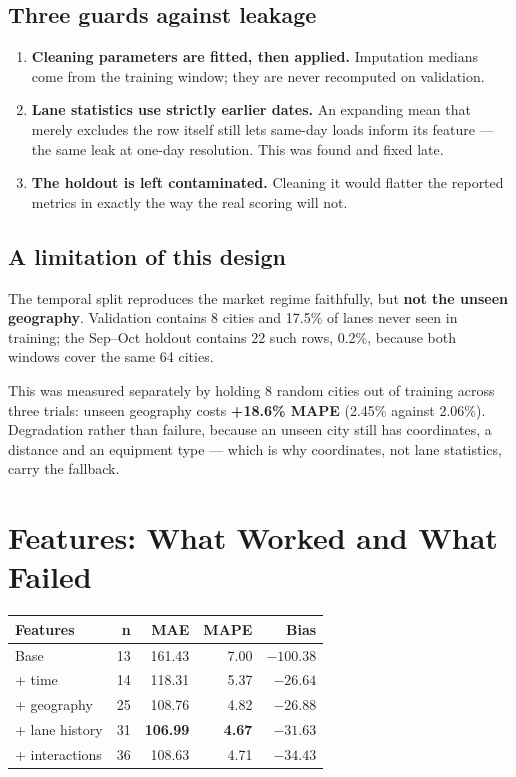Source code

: \documentclass[11pt,a4paper]{article}
\newcommand{\key}[1]{\textbf{\color{spotter}#1}}
\begin{document}
\subsection{Three guards against leakage}

\begin{enumerate}\itemsep2pt
\item \textbf{Cleaning parameters are fitted, then applied.} Imputation medians
come from the training window; they are never recomputed on validation.
\item \textbf{Lane statistics use strictly earlier dates.} An expanding mean that
merely excludes the row itself still lets same-day loads inform its feature ---
the same leak at one-day resolution. This was found and fixed late.
\item \textbf{The holdout is left contaminated.} Cleaning it would flatter the
reported metrics in exactly the way the real scoring will not.
\end{enumerate}

\subsection{A limitation of this design}

The temporal split reproduces the market regime faithfully, but \key{not the
unseen geography}. Validation contains 8 cities and 17.5\% of lanes never seen in
training; the Sep--Oct holdout contains 22 such rows, 0.2\%, because both windows
cover the same 64 cities.

This was measured separately by holding 8 random cities out of training across
three trials: unseen geography costs \key{+18.6\% MAPE} (2.45\% against 2.06\%).
Degradation rather than failure, because an unseen city still has coordinates, a
distance and an equipment type --- which is why coordinates, not lane statistics,
carry the fallback.

\section{Features: What Worked and What Failed}

\begin{center}
\small
\begin{tabular}{@{}lrrrr@{}}
\toprule
\textbf{Features} & \textbf{n} & \textbf{MAE} & \textbf{MAPE} & \textbf{Bias}\\
\midrule
Base & 13 & 161.43 & 7.00 & $-100.38$\\
+ time & 14 & 118.31 & 5.37 & $-26.64$\\
+ geography & 25 & 108.76 & 4.82 & $-26.88$\\
+ lane history & 31 & \key{106.99} & \key{4.67} & $-31.63$\\
+ interactions & 36 & 108.63 & 4.71 & $-34.43$\\
\bottomrule
\end{tabular}
\end{center}
\end{document}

• Directions:
Quote everything in the listing above exactly; pictures are the only thing to omit.

• Written solution:
Source code

: \documentclass[11pt,a4paper]{article}
\newcommand{\key}[1]{\textbf{\color{spotter}#1}}
\begin{document}
\subsection{Three guards against leakage}

\begin{enumerate}\itemsep2pt
\item \textbf{Cleaning parameters are fitted, then applied.} Imputation medians
come from the training window; they are never recomputed on validation.
\item \textbf{Lane statistics use strictly earlier dates.} An expanding mean that
merely excludes the row itself still lets same-day loads inform its feature ---
the same leak at one-day resolution. This was found and fixed late.
\item \textbf{The holdout is left contaminated.} Cleaning it would flatter the
reported metrics in exactly the way the real scoring will not.
\end{enumerate}

\subsection{A limitation of this design}

The temporal split reproduces the market regime faithfully, but \key{not the
unseen geography}. Validation contains 8 cities and 17.5\% of lanes never seen in
training; the Sep--Oct holdout contains 22 such rows, 0.2\%, because both windows
cover the same 64 cities.

This was measured separately by holding 8 random cities out of training across
three trials: unseen geography costs \key{+18.6\% MAPE} (2.45\% against 2.06\%).
Degradation rather than failure, because an unseen city still has coordinates, a
distance and an equipment type --- which is why coordinates, not lane statistics,
carry the fallback.

\section{Features: What Worked and What Failed}

\begin{center}
\small
\begin{tabular}{@{}lrrrr@{}}
\toprule
\textbf{Features} & \textbf{n} & \textbf{MAE} & \textbf{MAPE} & \textbf{Bias}\\
\midrule
Base & 13 & 161.43 & 7.00 & $-100.38$\\
+ time & 14 & 118.31 & 5.37 & $-26.64$\\
+ geography & 25 & 108.76 & 4.82 & $-26.88$\\
+ lane history & 31 & \key{106.99} & \key{4.67} & $-31.63$\\
+ interactions & 36 & 108.63 & 4.71 & $-34.43$\\
\bottomrule
\end{tabular}
\end{center}
\end{document}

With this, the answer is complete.